"Stand Erect and Raise Your Heads"

by Fr. John Jay Hughes - November 10, 2010

Reprinted with permission.

"What are we coming to? Where will it all end?" Who among us has not heard anxious questions like those, or asked them ourselves? What is going to happen, we ask, in Afghanistan and Iraq? Will the sorely tried people of those tormented countries ever enjoy peace? When will our brave troops be able to come home? Will there ever be peace between the Israelis and Palestinians? Must we look forward to endlessly continuing terrorist threats throughout the world, and in our country as well?

To these public worries we add our private fears. It may be a parent fearing the direction a teenage or older son or daughter is taking, or a young person frustrated and bitter at what seems to be rigidity and lack of understanding from his parents. God alone knows how many couples are struggling with marital difficulties: due perhaps to drink, to financial irresponsibility, or simply to love grown cold and turning to sullen resentment. Others are weighed down by illness – their own or someone's close to them. Someone else is grieving over the death of a loved one.

Put all these occasions for anxiety and worry together, and we have ample reason for asking the questions with which we began: "What are we coming to? Where will it all end?"

There are plenty of people eager to offer us reassuring answers to these questions. I found one response years ago in the Reader's Digest. Covering a whole page were quotations saying that the world was going to ruin. A note at the bottom told the reader to turn to a later page to learn the authors of all those dire prophecies. They were all from famous people who had lived a hundred to more than 2,000 years ago. The message was simple: "Cheer up! The world has always been in a mess. Things are no worse today than they have been many times before." But does it really help to know that other people, in other times, had their problems, too?

Then there are the folks who try to cheer us up by reminding us that things are not all bad. A now-defunct newspaper in the city where I live used to print a smiley face on the front page every day above an upbeat story titled "Good morning news." There are still magazine articles telling us that things are improving as the benefits of education, medical research, and scientific progress become more widely available.

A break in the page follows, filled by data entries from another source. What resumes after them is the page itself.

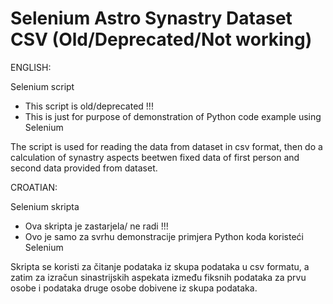 # Selenium Astro Synastry Dataset CSV (Old/Deprecated/Not working)

ENGLISH:

Selenium script
- This script is old/deprecated !!!
- This is just for purpose of demonstration of Python code example using Selenium

The script is used for reading the data from dataset in csv format, then do a calculation
of synastry aspects beetwen fixed data of first person and second data provided from dataset.


CROATIAN:

Selenium skripta
- Ova skripta je zastarjela/ ne radi !!!
- Ovo je samo za svrhu demonstracije primjera Python koda koristeći Selenium

Skripta se koristi za čitanje podataka iz skupa podataka u csv formatu, a zatim za izračun
sinastrijskih aspekata između fiksnih podataka za prvu osobe i podataka druge osobe dobivene 
iz skupa podataka.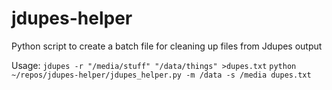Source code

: # jdupes-helper

Python script to create a batch file for cleaning up files from Jdupes output

Usage:
`jdupes -r "/media/stuff" "/data/things" >dupes.txt`
`python ~/repos/jdupes-helper/jdupes_helper.py -m /data -s /media dupes.txt`
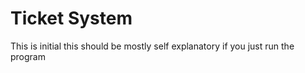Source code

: # Ticket System
 This is initial this should be mostly self explanatory if you just run the program
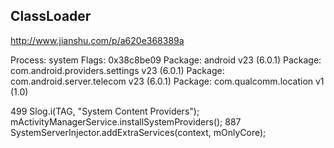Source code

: 


## ClassLoader





http://www.jianshu.com/p/a620e368389a




Process: system
Flags: 0x38c8be09
Package: android v23 (6.0.1)
Package: com.android.providers.settings v23 (6.0.1)
Package: com.android.server.telecom v23 (6.0.1)
Package: com.qualcomm.location v1 (1.0)



499   Slog.i(TAG, "System Content Providers");
   mActivityManagerService.installSystemProviders();
887 SystemServerInjector.addExtraServices(context, mOnlyCore);
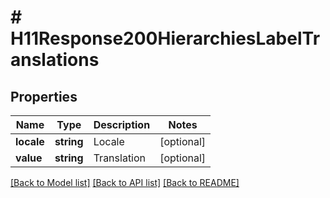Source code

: # # H11Response200HierarchiesLabelTranslations

## Properties

Name | Type | Description | Notes
------------ | ------------- | ------------- | -------------
**locale** | **string** | Locale | [optional]
**value** | **string** | Translation | [optional]

[[Back to Model list]](../../README.md#models) [[Back to API list]](../../README.md#endpoints) [[Back to README]](../../README.md)
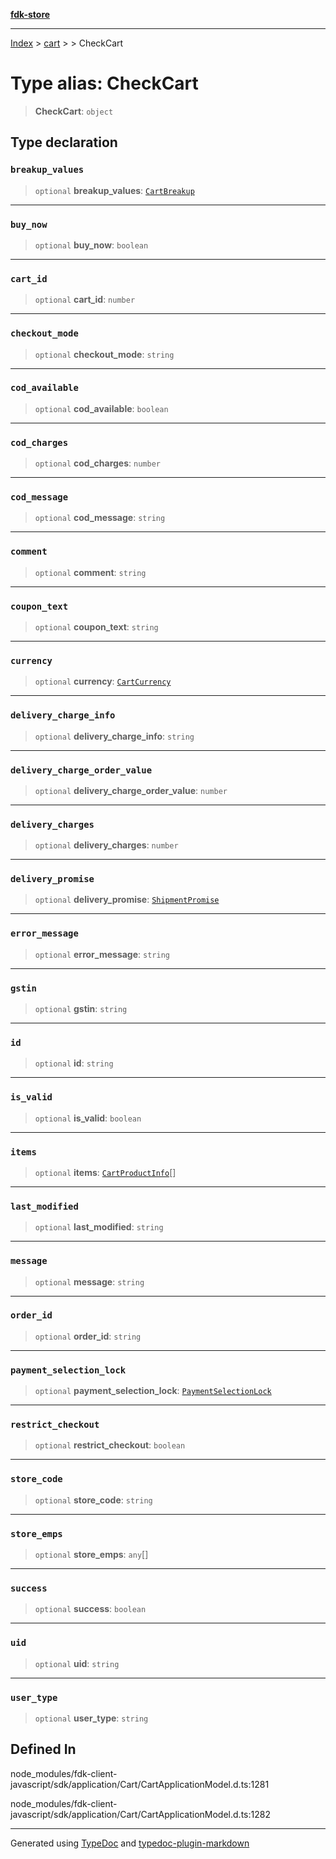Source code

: [**fdk-store**](../../../README.md)
***

[Index](../../../API.md) > [cart](../../README.md) > [<internal>](../README.md) > CheckCart

# Type alias: CheckCart

> **CheckCart**: `object`

## Type declaration

### `breakup_values`

> `optional` **breakup\_values**: [`CartBreakup`](type-alias.CartBreakup.md)

***

### `buy_now`

> `optional` **buy\_now**: `boolean`

***

### `cart_id`

> `optional` **cart\_id**: `number`

***

### `checkout_mode`

> `optional` **checkout\_mode**: `string`

***

### `cod_available`

> `optional` **cod\_available**: `boolean`

***

### `cod_charges`

> `optional` **cod\_charges**: `number`

***

### `cod_message`

> `optional` **cod\_message**: `string`

***

### `comment`

> `optional` **comment**: `string`

***

### `coupon_text`

> `optional` **coupon\_text**: `string`

***

### `currency`

> `optional` **currency**: [`CartCurrency`](type-alias.CartCurrency.md)

***

### `delivery_charge_info`

> `optional` **delivery\_charge\_info**: `string`

***

### `delivery_charge_order_value`

> `optional` **delivery\_charge\_order\_value**: `number`

***

### `delivery_charges`

> `optional` **delivery\_charges**: `number`

***

### `delivery_promise`

> `optional` **delivery\_promise**: [`ShipmentPromise`](type-alias.ShipmentPromise.md)

***

### `error_message`

> `optional` **error\_message**: `string`

***

### `gstin`

> `optional` **gstin**: `string`

***

### `id`

> `optional` **id**: `string`

***

### `is_valid`

> `optional` **is\_valid**: `boolean`

***

### `items`

> `optional` **items**: [`CartProductInfo`](type-alias.CartProductInfo.md)[]

***

### `last_modified`

> `optional` **last\_modified**: `string`

***

### `message`

> `optional` **message**: `string`

***

### `order_id`

> `optional` **order\_id**: `string`

***

### `payment_selection_lock`

> `optional` **payment\_selection\_lock**: [`PaymentSelectionLock`](type-alias.PaymentSelectionLock.md)

***

### `restrict_checkout`

> `optional` **restrict\_checkout**: `boolean`

***

### `store_code`

> `optional` **store\_code**: `string`

***

### `store_emps`

> `optional` **store\_emps**: `any`[]

***

### `success`

> `optional` **success**: `boolean`

***

### `uid`

> `optional` **uid**: `string`

***

### `user_type`

> `optional` **user\_type**: `string`

## Defined In

node\_modules/fdk-client-javascript/sdk/application/Cart/CartApplicationModel.d.ts:1281

node\_modules/fdk-client-javascript/sdk/application/Cart/CartApplicationModel.d.ts:1282

***
Generated using [TypeDoc](https://typedoc.org/) and [typedoc-plugin-markdown](https://www.npmjs.com/package/typedoc-plugin-markdown)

These stories are true. There are advances. There is good news. But simply to claim that the world is getting better and better is nonsense. Many things are getting better; other things, however, are getting worse. Just one example: The number of children born out of wedlock in our country today, and growing up without a father, has soared in recent decades to previously undreamt of heights. The social and economic consequences of such broken family life are disastrous. On the whole, losses like those pretty well cancel out the gains.

To be told that things have been bad before, or that many things are getting better, may alleviate some of our anxieties. But such answers cannot banish our fears altogether. Our nagging questions remain: "What are we coming to? Where will it all end?"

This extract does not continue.